Migos lyrics are often reliant on outsourcing characters, whether to add a splash of color to a punchline or to find direct analogs. On Culture II, they shoutout everything from Netflix’s “Narcos” to The Karate Kid’s Mr. Miyagi to the all-mighty Yoda, from Bruce Wayne to the Riddler (in separate references, no less). Bruce Bruce, Lorenz Tate, Betty Boop, G.I. Joe, the animated Nickelodeon show “Danny Phantom,” Britney Spears, Kris Kross, magicians Criss Angel and David Copperfield, and McLovin from Superbad are all used to conjure very specific visual associations. Athletes like Michael Phelps, boxer Adrien Broner, linebacker London Fletcher, and Reggie Miller are often used as signifiers. (There’s a very random rest in peace shoutout to trailblazing guard “Pistol” Pete Maravich.) Specific callbacks to Marshawn Lynch’s Skittles obsession and national anthem protests in the NFL are topical. Birds sing like Barry White and skeletons sing like Mary J. Blige.
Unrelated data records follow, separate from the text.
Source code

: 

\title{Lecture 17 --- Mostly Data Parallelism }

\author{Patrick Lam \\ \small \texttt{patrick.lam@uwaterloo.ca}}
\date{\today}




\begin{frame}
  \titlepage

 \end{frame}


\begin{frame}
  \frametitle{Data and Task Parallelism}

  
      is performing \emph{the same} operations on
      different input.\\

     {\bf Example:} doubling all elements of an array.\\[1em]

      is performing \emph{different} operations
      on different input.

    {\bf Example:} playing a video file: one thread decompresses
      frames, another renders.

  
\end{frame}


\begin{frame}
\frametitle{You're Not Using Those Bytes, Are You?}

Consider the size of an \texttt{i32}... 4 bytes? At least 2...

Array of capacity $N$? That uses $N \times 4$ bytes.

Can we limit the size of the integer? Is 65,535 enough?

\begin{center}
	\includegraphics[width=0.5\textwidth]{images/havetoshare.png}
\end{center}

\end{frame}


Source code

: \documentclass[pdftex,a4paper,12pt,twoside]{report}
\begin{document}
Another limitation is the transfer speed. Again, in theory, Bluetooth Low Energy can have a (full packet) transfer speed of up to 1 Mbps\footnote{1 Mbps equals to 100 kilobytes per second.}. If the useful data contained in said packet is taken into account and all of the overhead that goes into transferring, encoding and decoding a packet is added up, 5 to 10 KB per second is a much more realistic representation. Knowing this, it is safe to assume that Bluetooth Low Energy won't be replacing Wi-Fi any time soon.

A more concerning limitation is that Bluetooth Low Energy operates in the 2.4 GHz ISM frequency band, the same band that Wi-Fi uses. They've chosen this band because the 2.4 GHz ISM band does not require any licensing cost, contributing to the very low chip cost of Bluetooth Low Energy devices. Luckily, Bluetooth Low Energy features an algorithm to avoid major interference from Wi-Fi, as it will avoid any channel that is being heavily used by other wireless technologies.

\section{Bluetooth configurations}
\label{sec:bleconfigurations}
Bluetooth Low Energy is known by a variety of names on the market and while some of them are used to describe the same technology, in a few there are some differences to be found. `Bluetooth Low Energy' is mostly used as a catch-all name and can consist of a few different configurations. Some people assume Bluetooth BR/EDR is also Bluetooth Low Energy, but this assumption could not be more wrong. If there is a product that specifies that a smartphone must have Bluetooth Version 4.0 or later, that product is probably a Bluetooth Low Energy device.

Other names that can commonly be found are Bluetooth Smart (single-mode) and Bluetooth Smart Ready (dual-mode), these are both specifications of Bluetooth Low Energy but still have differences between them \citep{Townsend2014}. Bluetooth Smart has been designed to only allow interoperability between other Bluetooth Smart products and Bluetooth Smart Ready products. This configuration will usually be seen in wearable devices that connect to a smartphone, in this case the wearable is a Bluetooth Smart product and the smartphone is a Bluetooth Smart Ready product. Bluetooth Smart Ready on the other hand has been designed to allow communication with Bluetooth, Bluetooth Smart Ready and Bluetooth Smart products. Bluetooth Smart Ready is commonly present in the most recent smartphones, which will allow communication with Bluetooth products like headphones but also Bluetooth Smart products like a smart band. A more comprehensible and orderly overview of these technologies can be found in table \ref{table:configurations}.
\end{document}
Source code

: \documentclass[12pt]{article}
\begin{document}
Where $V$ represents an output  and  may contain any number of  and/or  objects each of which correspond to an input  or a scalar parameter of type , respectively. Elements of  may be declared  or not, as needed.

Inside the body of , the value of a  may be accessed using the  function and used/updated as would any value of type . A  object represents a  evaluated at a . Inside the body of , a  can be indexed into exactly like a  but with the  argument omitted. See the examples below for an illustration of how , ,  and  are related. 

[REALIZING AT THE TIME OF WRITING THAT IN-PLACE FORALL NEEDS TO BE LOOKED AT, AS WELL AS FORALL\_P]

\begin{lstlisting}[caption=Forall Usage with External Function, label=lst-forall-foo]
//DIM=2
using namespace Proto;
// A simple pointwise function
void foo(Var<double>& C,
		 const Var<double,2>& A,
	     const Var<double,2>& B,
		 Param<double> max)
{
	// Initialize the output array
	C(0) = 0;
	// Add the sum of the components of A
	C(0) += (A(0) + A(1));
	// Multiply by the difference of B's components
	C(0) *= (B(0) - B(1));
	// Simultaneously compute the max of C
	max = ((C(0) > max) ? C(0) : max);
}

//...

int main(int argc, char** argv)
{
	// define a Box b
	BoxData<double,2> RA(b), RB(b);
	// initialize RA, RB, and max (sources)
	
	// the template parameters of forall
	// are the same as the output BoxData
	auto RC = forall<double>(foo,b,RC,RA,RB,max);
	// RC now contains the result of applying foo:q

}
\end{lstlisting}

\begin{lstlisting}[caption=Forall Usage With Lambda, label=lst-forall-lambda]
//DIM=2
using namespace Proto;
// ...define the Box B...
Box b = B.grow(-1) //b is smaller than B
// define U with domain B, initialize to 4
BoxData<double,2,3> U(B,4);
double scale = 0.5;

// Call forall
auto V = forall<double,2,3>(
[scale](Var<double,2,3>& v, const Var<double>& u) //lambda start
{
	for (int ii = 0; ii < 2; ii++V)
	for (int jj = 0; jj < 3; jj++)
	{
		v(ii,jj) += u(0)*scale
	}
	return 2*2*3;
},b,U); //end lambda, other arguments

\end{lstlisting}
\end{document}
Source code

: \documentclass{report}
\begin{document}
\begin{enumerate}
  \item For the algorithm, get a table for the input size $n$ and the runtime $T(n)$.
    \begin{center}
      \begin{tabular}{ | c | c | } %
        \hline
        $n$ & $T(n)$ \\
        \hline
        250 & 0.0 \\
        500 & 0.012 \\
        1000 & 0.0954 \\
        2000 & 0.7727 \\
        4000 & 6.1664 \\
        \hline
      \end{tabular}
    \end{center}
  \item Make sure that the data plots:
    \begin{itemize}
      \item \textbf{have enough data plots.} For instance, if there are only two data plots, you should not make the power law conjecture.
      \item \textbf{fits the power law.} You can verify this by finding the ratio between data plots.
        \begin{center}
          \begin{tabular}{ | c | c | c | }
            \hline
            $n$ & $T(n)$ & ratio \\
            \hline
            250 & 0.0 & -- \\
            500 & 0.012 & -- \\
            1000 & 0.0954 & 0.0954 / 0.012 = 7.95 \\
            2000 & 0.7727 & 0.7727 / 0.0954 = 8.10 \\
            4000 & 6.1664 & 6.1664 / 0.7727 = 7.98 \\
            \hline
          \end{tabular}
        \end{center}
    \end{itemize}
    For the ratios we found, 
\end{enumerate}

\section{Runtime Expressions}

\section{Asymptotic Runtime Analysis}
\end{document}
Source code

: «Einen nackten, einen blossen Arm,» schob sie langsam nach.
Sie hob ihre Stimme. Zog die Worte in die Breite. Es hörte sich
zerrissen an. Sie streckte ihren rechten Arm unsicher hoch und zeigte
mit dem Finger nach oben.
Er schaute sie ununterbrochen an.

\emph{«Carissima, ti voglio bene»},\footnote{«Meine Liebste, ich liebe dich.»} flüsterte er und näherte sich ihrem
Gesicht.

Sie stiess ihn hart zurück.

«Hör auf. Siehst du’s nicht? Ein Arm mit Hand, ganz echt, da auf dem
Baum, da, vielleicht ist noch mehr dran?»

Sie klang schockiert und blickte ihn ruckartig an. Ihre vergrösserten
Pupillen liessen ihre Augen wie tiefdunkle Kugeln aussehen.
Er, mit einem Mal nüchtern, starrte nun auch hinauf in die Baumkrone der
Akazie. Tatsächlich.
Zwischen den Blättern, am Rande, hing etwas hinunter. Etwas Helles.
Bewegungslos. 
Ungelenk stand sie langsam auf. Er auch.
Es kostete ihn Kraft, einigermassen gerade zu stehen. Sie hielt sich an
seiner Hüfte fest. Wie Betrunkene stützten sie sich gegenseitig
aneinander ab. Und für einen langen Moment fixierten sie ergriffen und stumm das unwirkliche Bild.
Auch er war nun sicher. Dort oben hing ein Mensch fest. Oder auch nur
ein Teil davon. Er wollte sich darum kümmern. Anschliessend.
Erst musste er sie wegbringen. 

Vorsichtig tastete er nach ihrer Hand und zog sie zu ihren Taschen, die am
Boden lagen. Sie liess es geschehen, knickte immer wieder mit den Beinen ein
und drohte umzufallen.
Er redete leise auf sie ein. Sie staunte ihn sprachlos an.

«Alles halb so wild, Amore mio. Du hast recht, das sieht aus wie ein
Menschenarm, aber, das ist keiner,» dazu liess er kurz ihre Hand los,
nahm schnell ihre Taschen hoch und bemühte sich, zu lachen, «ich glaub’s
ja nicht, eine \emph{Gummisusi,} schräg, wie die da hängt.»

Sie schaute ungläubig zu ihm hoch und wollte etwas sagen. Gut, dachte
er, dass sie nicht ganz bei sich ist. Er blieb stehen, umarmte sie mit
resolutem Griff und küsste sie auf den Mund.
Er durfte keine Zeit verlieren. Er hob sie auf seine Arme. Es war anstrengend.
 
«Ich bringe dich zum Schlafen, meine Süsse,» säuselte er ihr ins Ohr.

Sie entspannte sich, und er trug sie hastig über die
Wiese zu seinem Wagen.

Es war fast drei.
They even rap about appearing at the Met Gala, where they made history last year.
This referential way of working extends beyond their verses. “Too Much Jewelry” feels like an homage to Gucci Mane’s So Icey Boy cut “Jewelry,” if not sampling it directly then repurposing its elements and interpolating the melody. (Both songs were produced by Zaytoven.) “Crown the Kings” chops up Bob Marley and the Wailers’ “Get Up, Stand Up.” And when they aren’t directly pulling from cultural artifacts, Migos rap about how they changed culture in general. “You was searchin’ for the wave, it was Culture what we found/Believe me when I say we create our own sound,” Quavo raps on “Culture National Anthem.” In the end, Culture II is an act of reciprocity, drawing from the culture then giving back—perhaps more than we needed.